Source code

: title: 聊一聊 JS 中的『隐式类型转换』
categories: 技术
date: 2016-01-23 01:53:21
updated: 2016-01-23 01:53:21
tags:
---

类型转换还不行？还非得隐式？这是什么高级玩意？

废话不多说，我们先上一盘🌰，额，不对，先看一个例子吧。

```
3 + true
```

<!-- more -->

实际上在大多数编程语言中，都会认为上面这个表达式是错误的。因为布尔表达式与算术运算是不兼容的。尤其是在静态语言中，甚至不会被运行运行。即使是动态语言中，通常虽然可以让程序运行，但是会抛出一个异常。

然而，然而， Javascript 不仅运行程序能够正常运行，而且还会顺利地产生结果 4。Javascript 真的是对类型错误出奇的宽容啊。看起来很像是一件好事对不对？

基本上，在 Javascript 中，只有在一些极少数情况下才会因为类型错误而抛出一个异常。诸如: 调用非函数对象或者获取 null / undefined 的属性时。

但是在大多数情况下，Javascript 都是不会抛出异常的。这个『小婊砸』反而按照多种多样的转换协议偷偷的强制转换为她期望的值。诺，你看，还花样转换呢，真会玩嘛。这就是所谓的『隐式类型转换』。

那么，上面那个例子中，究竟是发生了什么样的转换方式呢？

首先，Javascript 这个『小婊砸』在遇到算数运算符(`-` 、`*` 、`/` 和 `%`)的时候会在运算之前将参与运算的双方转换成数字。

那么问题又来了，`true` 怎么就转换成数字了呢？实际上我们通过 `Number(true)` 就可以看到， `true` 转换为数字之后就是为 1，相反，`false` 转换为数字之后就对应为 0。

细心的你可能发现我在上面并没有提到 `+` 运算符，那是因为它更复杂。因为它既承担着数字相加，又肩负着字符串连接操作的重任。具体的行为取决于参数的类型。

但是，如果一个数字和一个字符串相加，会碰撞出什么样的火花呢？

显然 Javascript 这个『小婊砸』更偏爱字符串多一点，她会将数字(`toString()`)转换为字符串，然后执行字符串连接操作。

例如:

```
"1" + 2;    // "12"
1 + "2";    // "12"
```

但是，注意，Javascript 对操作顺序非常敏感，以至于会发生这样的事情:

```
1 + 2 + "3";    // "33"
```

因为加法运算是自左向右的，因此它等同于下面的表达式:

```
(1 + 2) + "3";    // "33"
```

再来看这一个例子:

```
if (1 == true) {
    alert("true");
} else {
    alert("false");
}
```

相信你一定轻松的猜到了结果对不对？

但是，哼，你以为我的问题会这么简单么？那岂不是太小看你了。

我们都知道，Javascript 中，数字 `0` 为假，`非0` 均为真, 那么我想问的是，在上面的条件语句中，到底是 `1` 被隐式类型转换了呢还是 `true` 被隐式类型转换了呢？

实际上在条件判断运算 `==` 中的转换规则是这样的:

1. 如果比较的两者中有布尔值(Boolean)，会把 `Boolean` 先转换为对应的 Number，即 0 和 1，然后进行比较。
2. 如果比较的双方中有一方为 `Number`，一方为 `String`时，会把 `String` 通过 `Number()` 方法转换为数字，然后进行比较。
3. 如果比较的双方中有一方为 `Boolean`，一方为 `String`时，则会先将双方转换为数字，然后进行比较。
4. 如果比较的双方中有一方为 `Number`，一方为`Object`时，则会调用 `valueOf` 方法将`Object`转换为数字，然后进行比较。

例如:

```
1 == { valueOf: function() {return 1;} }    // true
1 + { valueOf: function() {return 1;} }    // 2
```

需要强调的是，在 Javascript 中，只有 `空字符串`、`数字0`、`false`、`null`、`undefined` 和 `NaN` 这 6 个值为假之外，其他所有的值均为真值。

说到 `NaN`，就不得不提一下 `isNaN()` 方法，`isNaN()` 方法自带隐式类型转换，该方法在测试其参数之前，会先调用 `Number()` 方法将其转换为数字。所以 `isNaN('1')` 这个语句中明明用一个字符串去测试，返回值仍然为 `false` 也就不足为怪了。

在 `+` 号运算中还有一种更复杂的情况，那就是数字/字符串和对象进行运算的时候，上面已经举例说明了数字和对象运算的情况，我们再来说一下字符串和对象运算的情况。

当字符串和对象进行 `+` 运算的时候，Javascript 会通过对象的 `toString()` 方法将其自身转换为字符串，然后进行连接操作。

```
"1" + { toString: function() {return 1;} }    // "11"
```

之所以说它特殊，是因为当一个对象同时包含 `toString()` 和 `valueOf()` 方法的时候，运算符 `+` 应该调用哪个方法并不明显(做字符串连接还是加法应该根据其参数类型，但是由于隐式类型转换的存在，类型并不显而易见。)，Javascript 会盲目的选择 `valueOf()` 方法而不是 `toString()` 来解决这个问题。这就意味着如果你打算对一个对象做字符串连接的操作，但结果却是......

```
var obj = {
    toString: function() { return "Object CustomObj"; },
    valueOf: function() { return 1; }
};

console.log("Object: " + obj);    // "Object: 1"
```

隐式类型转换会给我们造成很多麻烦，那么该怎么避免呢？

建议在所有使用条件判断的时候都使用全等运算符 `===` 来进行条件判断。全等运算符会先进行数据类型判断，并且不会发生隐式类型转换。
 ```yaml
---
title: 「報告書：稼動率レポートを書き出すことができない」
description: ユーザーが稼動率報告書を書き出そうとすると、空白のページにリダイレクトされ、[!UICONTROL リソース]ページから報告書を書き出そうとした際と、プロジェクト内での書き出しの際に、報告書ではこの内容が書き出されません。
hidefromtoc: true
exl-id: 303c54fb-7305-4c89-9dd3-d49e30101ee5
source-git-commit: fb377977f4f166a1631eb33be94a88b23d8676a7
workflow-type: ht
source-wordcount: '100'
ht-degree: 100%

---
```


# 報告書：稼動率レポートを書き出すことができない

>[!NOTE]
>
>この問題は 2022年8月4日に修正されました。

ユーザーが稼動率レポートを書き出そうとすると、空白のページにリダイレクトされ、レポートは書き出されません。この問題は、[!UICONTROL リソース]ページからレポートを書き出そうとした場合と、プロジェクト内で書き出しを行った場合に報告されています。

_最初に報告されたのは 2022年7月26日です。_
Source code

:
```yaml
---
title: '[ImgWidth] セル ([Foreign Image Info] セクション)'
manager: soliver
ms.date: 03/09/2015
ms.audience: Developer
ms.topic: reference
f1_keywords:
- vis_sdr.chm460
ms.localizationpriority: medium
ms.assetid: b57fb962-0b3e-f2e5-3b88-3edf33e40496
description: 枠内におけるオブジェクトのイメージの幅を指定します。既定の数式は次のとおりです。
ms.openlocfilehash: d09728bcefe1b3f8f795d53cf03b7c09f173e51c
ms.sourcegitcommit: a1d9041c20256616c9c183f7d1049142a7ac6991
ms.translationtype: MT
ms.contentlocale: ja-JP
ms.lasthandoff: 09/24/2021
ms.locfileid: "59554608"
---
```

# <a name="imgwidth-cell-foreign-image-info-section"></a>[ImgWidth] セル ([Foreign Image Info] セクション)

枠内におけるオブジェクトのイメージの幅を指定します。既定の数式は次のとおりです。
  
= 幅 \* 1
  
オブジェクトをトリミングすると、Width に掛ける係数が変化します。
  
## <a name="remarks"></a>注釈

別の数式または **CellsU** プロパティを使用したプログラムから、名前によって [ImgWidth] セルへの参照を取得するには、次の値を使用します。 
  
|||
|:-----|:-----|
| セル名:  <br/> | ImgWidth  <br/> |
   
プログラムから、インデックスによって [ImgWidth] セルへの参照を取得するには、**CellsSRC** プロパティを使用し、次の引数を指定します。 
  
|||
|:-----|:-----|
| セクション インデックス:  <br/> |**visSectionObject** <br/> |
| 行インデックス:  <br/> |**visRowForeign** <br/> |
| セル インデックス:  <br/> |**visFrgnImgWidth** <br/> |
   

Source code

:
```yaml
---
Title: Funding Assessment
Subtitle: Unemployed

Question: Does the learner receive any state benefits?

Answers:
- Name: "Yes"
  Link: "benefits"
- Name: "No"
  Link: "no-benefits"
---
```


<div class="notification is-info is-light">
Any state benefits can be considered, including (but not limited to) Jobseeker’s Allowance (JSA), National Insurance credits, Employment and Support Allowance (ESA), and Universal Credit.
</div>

# Prompt
Beginning with the first line of the listing above, please write out every line exactly until you reach the line that contains "但是，如果一个数字和一个字符串相加，会碰撞出什么样的火花呢？", and include that one too.

# Response area
Source code

: title: 聊一聊 JS 中的『隐式类型转换』
categories: 技术
date: 2016-01-23 01:53:21
updated: 2016-01-23 01:53:21
tags:
---

类型转换还不行？还非得隐式？这是什么高级玩意？

废话不多说，我们先上一盘🌰，额，不对，先看一个例子吧。

```
3 + true
```

<!-- more -->

实际上在大多数编程语言中，都会认为上面这个表达式是错误的。因为布尔表达式与算术运算是不兼容的。尤其是在静态语言中，甚至不会被运行运行。即使是动态语言中，通常虽然可以让程序运行，但是会抛出一个异常。

然而，然而， Javascript 不仅运行程序能够正常运行，而且还会顺利地产生结果 4。Javascript 真的是对类型错误出奇的宽容啊。看起来很像是一件好事对不对？

基本上，在 Javascript 中，只有在一些极少数情况下才会因为类型错误而抛出一个异常。诸如: 调用非函数对象或者获取 null / undefined 的属性时。

但是在大多数情况下，Javascript 都是不会抛出异常的。这个『小婊砸』反而按照多种多样的转换协议偷偷的强制转换为她期望的值。诺，你看，还花样转换呢，真会玩嘛。这就是所谓的『隐式类型转换』。

那么，上面那个例子中，究竟是发生了什么样的转换方式呢？

首先，Javascript 这个『小婊砸』在遇到算数运算符(`-` 、`*` 、`/` 和 `%`)的时候会在运算之前将参与运算的双方转换成数字。

那么问题又来了，`true` 怎么就转换成数字了呢？实际上我们通过 `Number(true)` 就可以看到， `true` 转换为数字之后就是为 1，相反，`false` 转换为数字之后就对应为 0。

细心的你可能发现我在上面并没有提到 `+` 运算符，那是因为它更复杂。因为它既承担着数字相加，又肩负着字符串连接操作的重任。具体的行为取决于参数的类型。

但是，如果一个数字和一个字符串相加，会碰撞出什么样的火花呢？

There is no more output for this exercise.